• [Assigned task] Nothing but the lines from the start of the entries through the line containing "4820014214621 | 320401392" should appear in the answer, each given exactly.
── Source material
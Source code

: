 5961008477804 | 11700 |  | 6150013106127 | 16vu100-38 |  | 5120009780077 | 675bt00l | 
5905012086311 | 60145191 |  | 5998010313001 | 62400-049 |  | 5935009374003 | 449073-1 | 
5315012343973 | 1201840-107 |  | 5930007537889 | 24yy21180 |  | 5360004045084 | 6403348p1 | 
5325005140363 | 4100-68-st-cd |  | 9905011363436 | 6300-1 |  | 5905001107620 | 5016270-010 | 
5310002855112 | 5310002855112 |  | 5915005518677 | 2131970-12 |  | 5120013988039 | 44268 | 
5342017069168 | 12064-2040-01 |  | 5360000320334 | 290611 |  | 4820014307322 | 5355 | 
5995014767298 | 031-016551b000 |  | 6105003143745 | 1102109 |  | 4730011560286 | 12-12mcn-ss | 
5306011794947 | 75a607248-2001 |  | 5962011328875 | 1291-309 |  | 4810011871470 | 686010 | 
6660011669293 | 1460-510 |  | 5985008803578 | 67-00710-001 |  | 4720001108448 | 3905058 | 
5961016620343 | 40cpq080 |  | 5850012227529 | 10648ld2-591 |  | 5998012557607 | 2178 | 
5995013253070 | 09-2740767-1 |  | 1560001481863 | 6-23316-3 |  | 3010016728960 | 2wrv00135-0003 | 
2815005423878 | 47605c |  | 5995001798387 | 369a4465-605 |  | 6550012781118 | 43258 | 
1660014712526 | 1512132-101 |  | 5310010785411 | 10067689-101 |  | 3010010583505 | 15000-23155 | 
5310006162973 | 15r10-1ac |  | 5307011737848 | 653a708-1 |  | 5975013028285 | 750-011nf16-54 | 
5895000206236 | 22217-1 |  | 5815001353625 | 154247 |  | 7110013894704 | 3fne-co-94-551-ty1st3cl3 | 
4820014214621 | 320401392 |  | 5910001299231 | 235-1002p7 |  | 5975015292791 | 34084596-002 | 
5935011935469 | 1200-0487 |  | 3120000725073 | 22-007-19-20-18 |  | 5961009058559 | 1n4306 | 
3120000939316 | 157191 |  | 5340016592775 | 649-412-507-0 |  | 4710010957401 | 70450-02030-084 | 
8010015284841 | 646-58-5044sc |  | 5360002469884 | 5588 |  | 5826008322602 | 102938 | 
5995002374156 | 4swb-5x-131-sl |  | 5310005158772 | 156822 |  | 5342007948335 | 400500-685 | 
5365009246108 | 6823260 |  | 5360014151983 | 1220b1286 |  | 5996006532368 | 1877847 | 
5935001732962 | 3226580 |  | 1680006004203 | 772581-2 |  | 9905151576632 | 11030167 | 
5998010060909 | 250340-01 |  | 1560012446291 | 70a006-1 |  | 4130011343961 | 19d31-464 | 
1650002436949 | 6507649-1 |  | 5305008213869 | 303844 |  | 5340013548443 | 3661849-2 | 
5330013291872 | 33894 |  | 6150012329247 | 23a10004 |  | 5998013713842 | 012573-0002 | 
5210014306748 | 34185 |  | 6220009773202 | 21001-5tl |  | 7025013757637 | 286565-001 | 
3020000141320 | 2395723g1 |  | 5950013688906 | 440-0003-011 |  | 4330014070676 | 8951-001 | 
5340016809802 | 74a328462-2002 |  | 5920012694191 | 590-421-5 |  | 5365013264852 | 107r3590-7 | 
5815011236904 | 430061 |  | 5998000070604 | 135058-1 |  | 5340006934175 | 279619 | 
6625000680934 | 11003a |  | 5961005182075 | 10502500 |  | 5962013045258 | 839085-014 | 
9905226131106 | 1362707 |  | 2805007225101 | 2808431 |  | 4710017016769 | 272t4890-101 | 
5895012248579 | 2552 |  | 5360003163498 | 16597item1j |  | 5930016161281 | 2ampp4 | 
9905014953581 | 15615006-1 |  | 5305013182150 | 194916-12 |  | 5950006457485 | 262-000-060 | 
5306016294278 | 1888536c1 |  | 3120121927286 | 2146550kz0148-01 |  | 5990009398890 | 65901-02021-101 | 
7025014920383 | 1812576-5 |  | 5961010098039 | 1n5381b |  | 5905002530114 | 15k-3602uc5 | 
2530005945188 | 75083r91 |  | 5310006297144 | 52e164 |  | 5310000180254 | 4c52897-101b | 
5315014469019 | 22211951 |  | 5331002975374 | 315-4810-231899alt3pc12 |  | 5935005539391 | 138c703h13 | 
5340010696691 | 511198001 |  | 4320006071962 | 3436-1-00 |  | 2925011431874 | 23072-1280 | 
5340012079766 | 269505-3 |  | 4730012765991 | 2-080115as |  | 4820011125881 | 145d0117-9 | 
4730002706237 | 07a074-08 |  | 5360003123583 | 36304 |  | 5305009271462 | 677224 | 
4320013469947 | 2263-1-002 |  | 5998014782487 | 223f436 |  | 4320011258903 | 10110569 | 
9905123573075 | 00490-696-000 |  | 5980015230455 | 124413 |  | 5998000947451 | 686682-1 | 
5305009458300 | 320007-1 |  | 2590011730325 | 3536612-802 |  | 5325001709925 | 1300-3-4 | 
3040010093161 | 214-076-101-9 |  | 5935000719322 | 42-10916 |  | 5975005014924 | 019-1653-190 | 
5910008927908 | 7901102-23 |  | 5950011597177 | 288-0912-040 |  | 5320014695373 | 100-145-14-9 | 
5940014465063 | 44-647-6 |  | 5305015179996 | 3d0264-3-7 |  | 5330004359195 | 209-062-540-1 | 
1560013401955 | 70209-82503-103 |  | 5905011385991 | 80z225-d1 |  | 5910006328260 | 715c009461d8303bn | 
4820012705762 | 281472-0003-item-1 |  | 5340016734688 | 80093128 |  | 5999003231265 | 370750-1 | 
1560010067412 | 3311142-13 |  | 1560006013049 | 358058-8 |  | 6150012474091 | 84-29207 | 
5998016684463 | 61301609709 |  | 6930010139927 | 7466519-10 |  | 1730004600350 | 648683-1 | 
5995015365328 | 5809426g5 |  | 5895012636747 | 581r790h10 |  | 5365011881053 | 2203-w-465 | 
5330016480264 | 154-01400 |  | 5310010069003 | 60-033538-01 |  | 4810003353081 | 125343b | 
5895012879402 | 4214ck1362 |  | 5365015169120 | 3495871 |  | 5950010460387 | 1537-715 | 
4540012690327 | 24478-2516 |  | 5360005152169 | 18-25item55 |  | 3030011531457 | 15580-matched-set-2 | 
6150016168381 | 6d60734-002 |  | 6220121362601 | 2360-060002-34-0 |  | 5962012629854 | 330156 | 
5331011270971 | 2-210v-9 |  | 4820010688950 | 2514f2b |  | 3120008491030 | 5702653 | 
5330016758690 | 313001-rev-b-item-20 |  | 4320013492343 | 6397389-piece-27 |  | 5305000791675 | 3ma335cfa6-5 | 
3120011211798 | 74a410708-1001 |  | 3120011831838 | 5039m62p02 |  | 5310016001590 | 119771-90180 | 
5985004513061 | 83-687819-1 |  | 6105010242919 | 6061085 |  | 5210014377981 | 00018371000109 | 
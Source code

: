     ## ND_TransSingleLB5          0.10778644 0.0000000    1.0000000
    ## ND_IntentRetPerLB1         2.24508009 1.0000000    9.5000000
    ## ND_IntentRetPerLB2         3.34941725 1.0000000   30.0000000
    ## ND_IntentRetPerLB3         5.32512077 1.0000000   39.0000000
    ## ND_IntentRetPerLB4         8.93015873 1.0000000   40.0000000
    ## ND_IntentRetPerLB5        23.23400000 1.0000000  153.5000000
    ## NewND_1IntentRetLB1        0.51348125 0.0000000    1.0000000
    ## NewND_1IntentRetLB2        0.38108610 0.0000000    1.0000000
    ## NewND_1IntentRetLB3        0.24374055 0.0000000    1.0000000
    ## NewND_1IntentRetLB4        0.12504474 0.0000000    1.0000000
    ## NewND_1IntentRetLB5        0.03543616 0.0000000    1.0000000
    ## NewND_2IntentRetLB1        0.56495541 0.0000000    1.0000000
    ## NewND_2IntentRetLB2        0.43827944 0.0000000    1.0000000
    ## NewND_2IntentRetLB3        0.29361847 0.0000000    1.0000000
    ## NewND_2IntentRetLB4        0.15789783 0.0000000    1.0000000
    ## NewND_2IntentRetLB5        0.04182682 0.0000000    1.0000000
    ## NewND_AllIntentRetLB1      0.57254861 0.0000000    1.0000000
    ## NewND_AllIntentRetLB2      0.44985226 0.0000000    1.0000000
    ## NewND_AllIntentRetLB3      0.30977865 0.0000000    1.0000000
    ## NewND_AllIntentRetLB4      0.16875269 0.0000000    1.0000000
────
• [Final answer]
Source code

: 5961008477804 | 11700 |  | 6150013106127 | 16vu100-38 |  | 5120009780077 | 675bt00l | 
5905012086311 | 60145191 |  | 5998010313001 | 62400-049 |  | 5935009374003 | 449073-1 | 
5315012343973 | 1201840-107 |  | 5930007537889 | 24yy21180 |  | 5360004045084 | 6403348p1 | 
5325005140363 | 4100-68-st-cd |  | 9905011363436 | 6300-1 |  | 5905001107620 | 5016270-010 | 
5310002855112 | 5310002855112 |  | 5915005518677 | 2131970-12 |  | 5120013988039 | 44268 | 
5342017069168 | 12064-2040-01 |  | 5360000320334 | 290611 |  | 4820014307322 | 5355 | 
5995014767298 | 031-016551b000 |  | 6105003143745 | 1102109 |  | 4730011560286 | 12-12mcn-ss | 
5306011794947 | 75a607248-2001 |  | 5962011328875 | 1291-309 |  | 4810011871470 | 686010 | 
6660011669293 | 1460-510 |  | 5985008803578 | 67-00710-001 |  | 4720001108448 | 3905058 | 
5961016620343 | 40cpq080 |  | 5850012227529 | 10648ld2-591 |  | 5998012557607 | 2178 | 
5995013253070 | 09-2740767-1 |  | 1560001481863 | 6-23316-3 |  | 3010016728960 | 2wrv00135-0003 | 
2815005423878 | 47605c |  | 5995001798387 | 369a4465-605 |  | 6550012781118 | 43258 | 
1660014712526 | 1512132-101 |  | 5310010785411 | 10067689-101 |  | 3010010583505 | 15000-23155 | 
5310006162973 | 15r10-1ac |  | 5307011737848 | 653a708-1 |  | 5975013028285 | 750-011nf16-54 | 
5895000206236 | 22217-1 |  | 5815001353625 | 154247 |  | 7110013894704 | 3fne-co-94-551-ty1st3cl3 | 
4820014214621 | 320401392 |  | 5910001299231 | 235-1002p7 |  | 5975015292791 | 34084596-002 | 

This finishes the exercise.